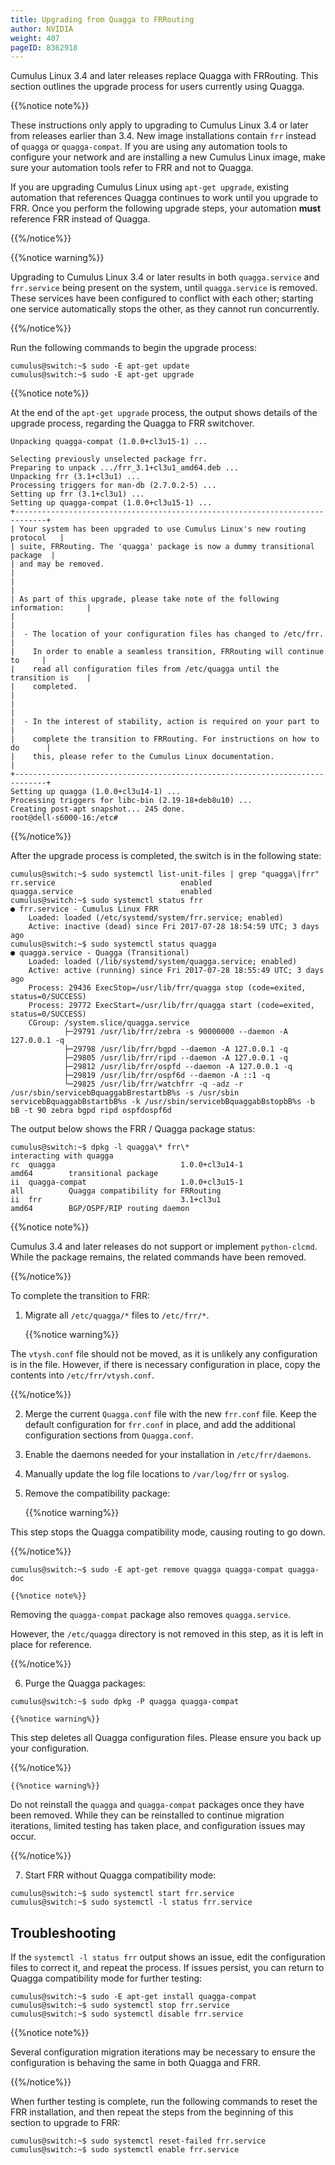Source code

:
 ```yaml
---
title: Upgrading from Quagga to FRRouting
author: NVIDIA
weight: 407
pageID: 8362918
---
```

Cumulus Linux 3.4 and later releases replace Quagga with FRRouting. This section outlines the upgrade process for users currently using Quagga.

{{%notice note%}}

These instructions only apply to upgrading to Cumulus Linux 3.4 or later from releases earlier than 3.4. New image installations contain `frr` instead of `quagga` or `quagga-compat`. If you are using any automation tools to configure your network and are installing a new Cumulus Linux image, make sure your automation tools refer to FRR and not to Quagga.

If you are upgrading Cumulus Linux using `apt-get upgrade`, existing automation that references Quagga continues to work until you upgrade to FRR. Once you perform the following upgrade steps, your automation **must** reference FRR instead of Quagga.

{{%/notice%}}

{{%notice warning%}}

Upgrading to Cumulus Linux 3.4 or later results in both `quagga.service` and `frr.service` being present on the system, until `quagga.service` is removed. These services have been configured to conflict with each other; starting one service automatically stops the other, as they cannot run concurrently.

{{%/notice%}}

Run the following commands to begin the upgrade process:

```
cumulus@switch:~$ sudo -E apt-get update
cumulus@switch:~$ sudo -E apt-get upgrade
```

{{%notice note%}}

At the end of the `apt-get upgrade` process, the output shows details of the upgrade process, regarding the Quagga to FRR switchover.

```
Unpacking quagga-compat (1.0.0+cl3u15-1) ...

Selecting previously unselected package frr.
Preparing to unpack .../frr_3.1+cl3u1_amd64.deb ...
Unpacking frr (3.1+cl3u1) ...
Processing triggers for man-db (2.7.0.2-5) ...
Setting up frr (3.1+cl3u1) ...
Setting up quagga-compat (1.0.0+cl3u15-1) ...
+-----------------------------------------------------------------------------+
| Your system has been upgraded to use Cumulus Linux's new routing protocol   |
| suite, FRRouting. The 'quagga' package is now a dummy transitional package  |
| and may be removed.                                                         |
|                                                                             |
| As part of this upgrade, please take note of the following information:     |
|                                                                             |
|  - The location of your configuration files has changed to /etc/frr.        |
|    In order to enable a seamless transition, FRRouting will continue to     |
|    read all configuration files from /etc/quagga until the transition is    |
|    completed.                                                               |
|                                                                             |
|  - In the interest of stability, action is required on your part to         |
|    complete the transition to FRRouting. For instructions on how to do      |
|    this, please refer to the Cumulus Linux documentation.                   |
+-----------------------------------------------------------------------------+
Setting up quagga (1.0.0+cl3u14-1) ...
Processing triggers for libc-bin (2.19-18+deb8u10) ...
Creating post-apt snapshot... 245 done.
root@dell-s6000-16:/etc#
```

{{%/notice%}}

After the upgrade process is completed, the switch is in the following state:

```
cumulus@switch:~$ sudo systemctl list-unit-files | grep "quagga\|frr"
rr.service                            enabled
quagga.service                        enabled
cumulus@switch:~$ sudo systemctl status frr
● frr.service - Cumulus Linux FRR
    Loaded: loaded (/etc/systemd/system/frr.service; enabled)
    Active: inactive (dead) since Fri 2017-07-28 18:54:59 UTC; 3 days ago
cumulus@switch:~$ sudo systemctl status quagga
● quagga.service - Quagga (Transitional)
    Loaded: loaded (/lib/systemd/system/quagga.service; enabled)
    Active: active (running) since Fri 2017-07-28 18:55:49 UTC; 3 days ago
    Process: 29436 ExecStop=/usr/lib/frr/quagga stop (code=exited, status=0/SUCCESS)
    Process: 29772 ExecStart=/usr/lib/frr/quagga start (code=exited, status=0/SUCCESS)
    CGroup: /system.slice/quagga.service
            ├─29791 /usr/lib/frr/zebra -s 90000000 --daemon -A 127.0.0.1 -q
            ├─29798 /usr/lib/frr/bgpd --daemon -A 127.0.0.1 -q
            ├─29805 /usr/lib/frr/ripd --daemon -A 127.0.0.1 -q
            ├─29812 /usr/lib/frr/ospfd --daemon -A 127.0.0.1 -q
            ├─29819 /usr/lib/frr/ospf6d --daemon -A ::1 -q
            └─29825 /usr/lib/frr/watchfrr -q -adz -r /usr/sbin/servicebBquaggabBrestartbB%s -s /usr/sbin servicebBquaggabBstartbB%s -k /usr/sbin/servicebBquaggabBstopbB%s -b bB -t 90 zebra bgpd ripd ospfdospf6d
```

The output below shows the FRR / Quagga package status:

```
cumulus@switch:~$ dpkg -l quagga\* frr\*
interacting with quagga
rc  quagga                            1.0.0+cl3u14-1                               amd64        transitional package
ii  quagga-compat                     1.0.0+cl3u15-1                               all          Quagga compatibility for FRRouting
ii  frr                               3.1+cl3u1                                    amd64        BGP/OSPF/RIP routing daemon
```

{{%notice note%}}

Cumulus 3.4 and later releases do not support or implement
`python-clcmd`. While the package remains, the related commands have
been removed.

{{%/notice%}}

To complete the transition to FRR:

1. Migrate all `/etc/quagga/*` files to `/etc/frr/*`.

    {{%notice warning%}}

The `vtysh.conf` file should not be moved, as it is unlikely any configuration is in the file. However, if there is necessary configuration in place, copy the contents into `/etc/frr/vtysh.conf`.

{{%/notice%}}

2. Merge the current `Quagga.conf` file with the new `frr.conf` file. Keep the default configuration for `frr.conf` in place, and add the additional configuration sections from `Quagga.conf`.

3. Enable the daemons needed for your installation in `/etc/frr/daemons`.

4. Manually update the log file locations to `/var/log/frr` or `syslog`.

5. Remove the compatibility package:

    {{%notice warning%}}

This step stops the Quagga compatibility mode, causing routing to go down.

{{%/notice%}}

```
cumulus@switch:~$ sudo -E apt-get remove quagga quagga-compat quagga-doc
```

    {{%notice note%}}

Removing the `quagga-compat` package also removes `quagga.service`.

However, the `/etc/quagga` directory is not removed in this step, as it is left in place for reference.

{{%/notice%}}

6. Purge the Quagga packages:

```
cumulus@switch:~$ sudo dpkg -P quagga quagga-compat
```

    {{%notice warning%}}

This step deletes all Quagga configuration files. Please ensure you back up your configuration.

{{%/notice%}}

    {{%notice warning%}}

Do not reinstall the `quagga` and `quagga-compat` packages once they have been removed. While they can be reinstalled to continue migration iterations, limited testing has taken place, and configuration issues may occur.

{{%/notice%}}

7. Start FRR without Quagga compatibility mode:

```
cumulus@switch:~$ sudo systemctl start frr.service
cumulus@switch:~$ sudo systemctl -l status frr.service
```

## Troubleshooting

If the `systemctl -l status frr` output shows an issue, edit the configuration files to correct it, and repeat the process. If issues persist, you can return to Quagga compatibility mode for further testing:

```
cumulus@switch:~$ sudo -E apt-get install quagga-compat
cumulus@switch:~$ sudo systemctl stop frr.service
cumulus@switch:~$ sudo systemctl disable frr.service
```

{{%notice note%}}

Several configuration migration iterations may be necessary to ensure the configuration is behaving the same in both Quagga and FRR.

{{%/notice%}}

When further testing is complete, run the following commands to reset the FRR installation, and then repeat the steps from the beginning of this section to upgrade to FRR:

```
cumulus@switch:~$ sudo systemctl reset-failed frr.service
cumulus@switch:~$ sudo systemctl enable frr.service
```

### TASK REQUIREMENTS
Each entry above should be printed again word for word, with any picture dropped.

### RESULT FOR THIS EXERCISE
Source code

:
 ```yaml
---
title: Upgrading from Quagga to FRRouting
author: NVIDIA
weight: 407
pageID: 8362918
---
```

Cumulus Linux 3.4 and later releases replace Quagga with FRRouting. This section outlines the upgrade process for users currently using Quagga.

{{%notice note%}}

These instructions only apply to upgrading to Cumulus Linux 3.4 or later from releases earlier than 3.4. New image installations contain `frr` instead of `quagga` or `quagga-compat`. If you are using any automation tools to configure your network and are installing a new Cumulus Linux image, make sure your automation tools refer to FRR and not to Quagga.

If you are upgrading Cumulus Linux using `apt-get upgrade`, existing automation that references Quagga continues to work until you upgrade to FRR. Once you perform the following upgrade steps, your automation **must** reference FRR instead of Quagga.

{{%/notice%}}

{{%notice warning%}}

Upgrading to Cumulus Linux 3.4 or later results in both `quagga.service` and `frr.service` being present on the system, until `quagga.service` is removed. These services have been configured to conflict with each other; starting one service automatically stops the other, as they cannot run concurrently.

{{%/notice%}}

Run the following commands to begin the upgrade process:

```
cumulus@switch:~$ sudo -E apt-get update
cumulus@switch:~$ sudo -E apt-get upgrade
```

{{%notice note%}}

At the end of the `apt-get upgrade` process, the output shows details of the upgrade process, regarding the Quagga to FRR switchover.

```
Unpacking quagga-compat (1.0.0+cl3u15-1) ...

Selecting previously unselected package frr.
Preparing to unpack .../frr_3.1+cl3u1_amd64.deb ...
Unpacking frr (3.1+cl3u1) ...
Processing triggers for man-db (2.7.0.2-5) ...
Setting up frr (3.1+cl3u1) ...
Setting up quagga-compat (1.0.0+cl3u15-1) ...
+-----------------------------------------------------------------------------+
| Your system has been upgraded to use Cumulus Linux's new routing protocol   |
| suite, FRRouting. The 'quagga' package is now a dummy transitional package  |
| and may be removed.                                                         |
|                                                                             |
| As part of this upgrade, please take note of the following information:     |
|                                                                             |
|  - The location of your configuration files has changed to /etc/frr.        |
|    In order to enable a seamless transition, FRRouting will continue to     |
|    read all configuration files from /etc/quagga until the transition is    |
|    completed.                                                               |
|                                                                             |
|  - In the interest of stability, action is required on your part to         |
|    complete the transition to FRRouting. For instructions on how to do      |
|    this, please refer to the Cumulus Linux documentation.                   |
+-----------------------------------------------------------------------------+
Setting up quagga (1.0.0+cl3u14-1) ...
Processing triggers for libc-bin (2.19-18+deb8u10) ...
Creating post-apt snapshot... 245 done.
root@dell-s6000-16:/etc#
```

{{%/notice%}}

After the upgrade process is completed, the switch is in the following state:

```
cumulus@switch:~$ sudo systemctl list-unit-files | grep "quagga\|frr"
rr.service                            enabled
quagga.service                        enabled
cumulus@switch:~$ sudo systemctl status frr
● frr.service - Cumulus Linux FRR
    Loaded: loaded (/etc/systemd/system/frr.service; enabled)
    Active: inactive (dead) since Fri 2017-07-28 18:54:59 UTC; 3 days ago
cumulus@switch:~$ sudo systemctl status quagga
● quagga.service - Quagga (Transitional)
    Loaded: loaded (/lib/systemd/system/quagga.service; enabled)
    Active: active (running) since Fri 2017-07-28 18:55:49 UTC; 3 days ago
    Process: 29436 ExecStop=/usr/lib/frr/quagga stop (code=exited, status=0/SUCCESS)
    Process: 29772 ExecStart=/usr/lib/frr/quagga start (code=exited, status=0/SUCCESS)
    CGroup: /system.slice/quagga.service
            ├─29791 /usr/lib/frr/zebra -s 90000000 --daemon -A 127.0.0.1 -q
            ├─29798 /usr/lib/frr/bgpd --daemon -A 127.0.0.1 -q
            ├─29805 /usr/lib/frr/ripd --daemon -A 127.0.0.1 -q
            ├─29812 /usr/lib/frr/ospfd --daemon -A 127.0.0.1 -q
            ├─29819 /usr/lib/frr/ospf6d --daemon -A ::1 -q
            └─29825 /usr/lib/frr/watchfrr -q -adz -r /usr/sbin/servicebBquaggabBrestartbB%s -s /usr/sbin servicebBquaggabBstartbB%s -k /usr/sbin/servicebBquaggabBstopbB%s -b bB -t 90 zebra bgpd ripd ospfdospf6d
```

The output below shows the FRR / Quagga package status:

```
cumulus@switch:~$ dpkg -l quagga\* frr\*
interacting with quagga
rc  quagga                            1.0.0+cl3u14-1                               amd64        transitional package
ii  quagga-compat                     1.0.0+cl3u15-1                               all          Quagga compatibility for FRRouting
ii  frr                               3.1+cl3u1                                    amd64        BGP/OSPF/RIP routing daemon
```

{{%notice note%}}

Cumulus 3.4 and later releases do not support or implement
`python-clcmd`. While the package remains, the related commands have
been removed.

{{%/notice%}}

To complete the transition to FRR:

1. Migrate all `/etc/quagga/*` files to `/etc/frr/*`.

    {{%notice warning%}}

The `vtysh.conf` file should not be moved, as it is unlikely any configuration is in the file. However, if there is necessary configuration in place, copy the contents into `/etc/frr/vtysh.conf`.

{{%/notice%}}

2. Merge the current `Quagga.conf` file with the new `frr.conf` file. Keep the default configuration for `frr.conf` in place, and add the additional configuration sections from `Quagga.conf`.

3. Enable the daemons needed for your installation in `/etc/frr/daemons`.

4. Manually update the log file locations to `/var/log/frr` or `syslog`.

5. Remove the compatibility package:

    {{%notice warning%}}

This step stops the Quagga compatibility mode, causing routing to go down.

{{%/notice%}}

```
cumulus@switch:~$ sudo -E apt-get remove quagga quagga-compat quagga-doc
```

    {{%notice note%}}

Removing the `quagga-compat` package also removes `quagga.service`.

However, the `/etc/quagga` directory is not removed in this step, as it is left in place for reference.

{{%/notice%}}

6. Purge the Quagga packages:

```
cumulus@switch:~$ sudo dpkg -P quagga quagga-compat
```

    {{%notice warning%}}

This step deletes all Quagga configuration files. Please ensure you back up your configuration.

{{%/notice%}}

    {{%notice warning%}}

Do not reinstall the `quagga` and `quagga-compat` packages once they have been removed. While they can be reinstalled to continue migration iterations, limited testing has taken place, and configuration issues may occur.

{{%/notice%}}

7. Start FRR without Quagga compatibility mode:

```
cumulus@switch:~$ sudo systemctl start frr.service
cumulus@switch:~$ sudo systemctl -l status frr.service
```

## Troubleshooting

If the `systemctl -l status frr` output shows an issue, edit the configuration files to correct it, and repeat the process. If issues persist, you can return to Quagga compatibility mode for further testing:

```
cumulus@switch:~$ sudo -E apt-get install quagga-compat
cumulus@switch:~$ sudo systemctl stop frr.service
cumulus@switch:~$ sudo systemctl disable frr.service
```

{{%notice note%}}

Several configuration migration iterations may be necessary to ensure the configuration is behaving the same in both Quagga and FRR.

{{%/notice%}}

When further testing is complete, run the following commands to reset the FRR installation, and then repeat the steps from the beginning of this section to upgrade to FRR:

```
cumulus@switch:~$ sudo systemctl reset-failed frr.service
cumulus@switch:~$ sudo systemctl enable frr.service
```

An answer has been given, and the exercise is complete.